_WHAT TO DO:_ Where does the string "disclaimer" occur in the records below? Copy every line that holds it.

(Plain-text document sources)
§ §
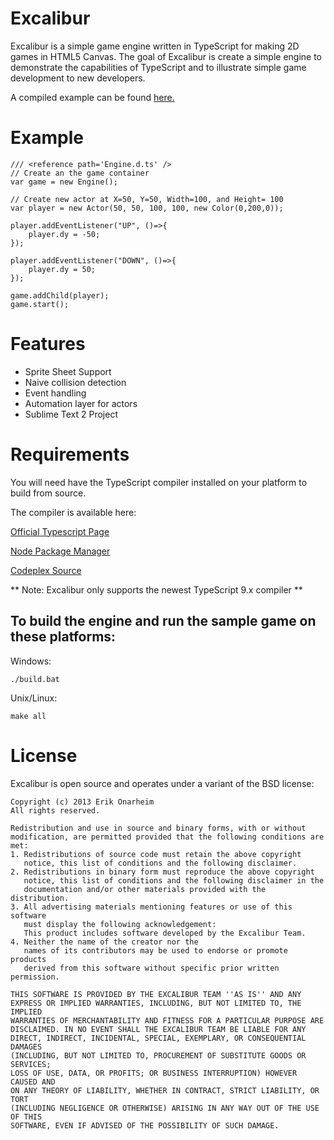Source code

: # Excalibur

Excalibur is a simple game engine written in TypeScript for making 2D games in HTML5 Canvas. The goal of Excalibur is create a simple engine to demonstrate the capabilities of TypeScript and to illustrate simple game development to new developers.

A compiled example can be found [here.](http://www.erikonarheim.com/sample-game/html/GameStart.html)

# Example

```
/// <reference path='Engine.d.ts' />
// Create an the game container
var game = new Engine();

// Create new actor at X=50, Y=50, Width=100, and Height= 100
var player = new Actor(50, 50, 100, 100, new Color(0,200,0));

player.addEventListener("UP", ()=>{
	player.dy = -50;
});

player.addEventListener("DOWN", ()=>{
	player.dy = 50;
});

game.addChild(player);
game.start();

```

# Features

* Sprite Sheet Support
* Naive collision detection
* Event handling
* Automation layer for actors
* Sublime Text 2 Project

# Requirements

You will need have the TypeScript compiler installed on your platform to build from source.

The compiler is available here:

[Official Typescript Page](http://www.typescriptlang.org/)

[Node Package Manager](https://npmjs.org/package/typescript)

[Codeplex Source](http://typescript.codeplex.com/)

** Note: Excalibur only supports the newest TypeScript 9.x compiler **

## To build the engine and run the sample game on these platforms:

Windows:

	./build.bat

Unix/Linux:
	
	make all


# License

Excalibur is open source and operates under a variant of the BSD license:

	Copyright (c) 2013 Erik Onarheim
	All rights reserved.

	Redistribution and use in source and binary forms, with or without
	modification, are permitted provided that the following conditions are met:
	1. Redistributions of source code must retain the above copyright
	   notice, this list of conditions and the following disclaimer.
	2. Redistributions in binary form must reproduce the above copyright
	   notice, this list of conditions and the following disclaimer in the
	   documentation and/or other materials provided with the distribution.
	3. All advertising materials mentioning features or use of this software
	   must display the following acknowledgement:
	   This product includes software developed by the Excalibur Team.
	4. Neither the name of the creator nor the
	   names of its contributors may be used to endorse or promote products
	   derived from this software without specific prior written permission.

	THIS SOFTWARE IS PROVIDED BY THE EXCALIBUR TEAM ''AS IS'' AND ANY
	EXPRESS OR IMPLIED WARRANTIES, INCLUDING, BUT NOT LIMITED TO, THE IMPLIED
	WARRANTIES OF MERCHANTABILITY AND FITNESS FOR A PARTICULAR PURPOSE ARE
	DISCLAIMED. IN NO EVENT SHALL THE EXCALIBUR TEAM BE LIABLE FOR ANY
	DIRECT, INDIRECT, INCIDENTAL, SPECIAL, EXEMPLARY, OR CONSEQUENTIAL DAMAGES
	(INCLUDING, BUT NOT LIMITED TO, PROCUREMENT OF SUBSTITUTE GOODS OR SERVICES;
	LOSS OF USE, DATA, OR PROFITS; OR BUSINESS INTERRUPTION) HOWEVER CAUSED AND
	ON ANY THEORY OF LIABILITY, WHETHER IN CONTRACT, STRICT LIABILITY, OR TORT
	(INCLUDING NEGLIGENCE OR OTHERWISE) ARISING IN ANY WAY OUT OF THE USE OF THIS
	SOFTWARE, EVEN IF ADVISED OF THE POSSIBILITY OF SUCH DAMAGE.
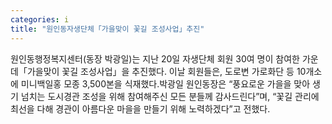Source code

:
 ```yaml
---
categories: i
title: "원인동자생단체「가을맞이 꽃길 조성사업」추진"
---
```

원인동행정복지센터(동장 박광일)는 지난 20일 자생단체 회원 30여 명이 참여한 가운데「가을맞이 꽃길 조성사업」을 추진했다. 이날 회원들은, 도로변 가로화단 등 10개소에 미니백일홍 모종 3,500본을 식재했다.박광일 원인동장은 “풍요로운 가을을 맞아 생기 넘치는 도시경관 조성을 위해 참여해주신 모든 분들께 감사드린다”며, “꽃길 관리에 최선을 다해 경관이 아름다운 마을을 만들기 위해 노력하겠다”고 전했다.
§ §
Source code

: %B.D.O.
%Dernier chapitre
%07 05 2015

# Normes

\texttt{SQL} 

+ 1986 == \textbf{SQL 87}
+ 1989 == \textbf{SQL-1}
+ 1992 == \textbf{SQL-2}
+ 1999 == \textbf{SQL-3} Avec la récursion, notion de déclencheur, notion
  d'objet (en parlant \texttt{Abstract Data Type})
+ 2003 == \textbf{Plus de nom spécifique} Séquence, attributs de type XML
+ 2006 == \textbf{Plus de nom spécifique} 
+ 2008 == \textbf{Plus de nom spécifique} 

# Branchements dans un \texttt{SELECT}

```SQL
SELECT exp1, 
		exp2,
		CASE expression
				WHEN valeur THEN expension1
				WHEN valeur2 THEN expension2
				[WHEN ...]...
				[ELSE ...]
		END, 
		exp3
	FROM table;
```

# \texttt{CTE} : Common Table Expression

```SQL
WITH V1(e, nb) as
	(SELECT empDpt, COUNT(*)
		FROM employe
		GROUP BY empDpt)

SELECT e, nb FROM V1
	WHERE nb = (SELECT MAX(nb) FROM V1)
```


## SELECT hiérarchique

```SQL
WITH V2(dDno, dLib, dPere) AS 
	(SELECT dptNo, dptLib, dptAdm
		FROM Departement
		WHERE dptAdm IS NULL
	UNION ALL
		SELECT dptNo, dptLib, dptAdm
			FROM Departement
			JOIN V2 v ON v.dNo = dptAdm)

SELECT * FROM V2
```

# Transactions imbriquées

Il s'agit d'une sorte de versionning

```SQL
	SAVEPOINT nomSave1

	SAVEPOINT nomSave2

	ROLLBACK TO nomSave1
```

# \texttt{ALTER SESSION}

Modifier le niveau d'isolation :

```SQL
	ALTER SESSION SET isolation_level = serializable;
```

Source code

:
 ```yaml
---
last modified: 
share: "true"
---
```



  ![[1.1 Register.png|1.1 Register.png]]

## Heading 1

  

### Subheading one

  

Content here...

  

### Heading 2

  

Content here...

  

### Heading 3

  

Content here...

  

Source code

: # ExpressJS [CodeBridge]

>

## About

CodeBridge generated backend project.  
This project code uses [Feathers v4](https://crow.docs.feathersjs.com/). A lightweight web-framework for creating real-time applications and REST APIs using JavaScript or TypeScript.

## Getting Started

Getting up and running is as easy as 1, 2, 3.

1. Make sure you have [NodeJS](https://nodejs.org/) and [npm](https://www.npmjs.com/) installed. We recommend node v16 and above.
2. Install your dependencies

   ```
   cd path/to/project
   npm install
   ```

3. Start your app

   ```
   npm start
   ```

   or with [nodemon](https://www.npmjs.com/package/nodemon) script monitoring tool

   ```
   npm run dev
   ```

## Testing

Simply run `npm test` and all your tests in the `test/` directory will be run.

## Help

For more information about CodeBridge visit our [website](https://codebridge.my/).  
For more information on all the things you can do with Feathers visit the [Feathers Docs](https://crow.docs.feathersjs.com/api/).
§ §
_TASK ANSWER:_
	   notice, this list of conditions and the following disclaimer.
	   notice, this list of conditions and the following disclaimer in the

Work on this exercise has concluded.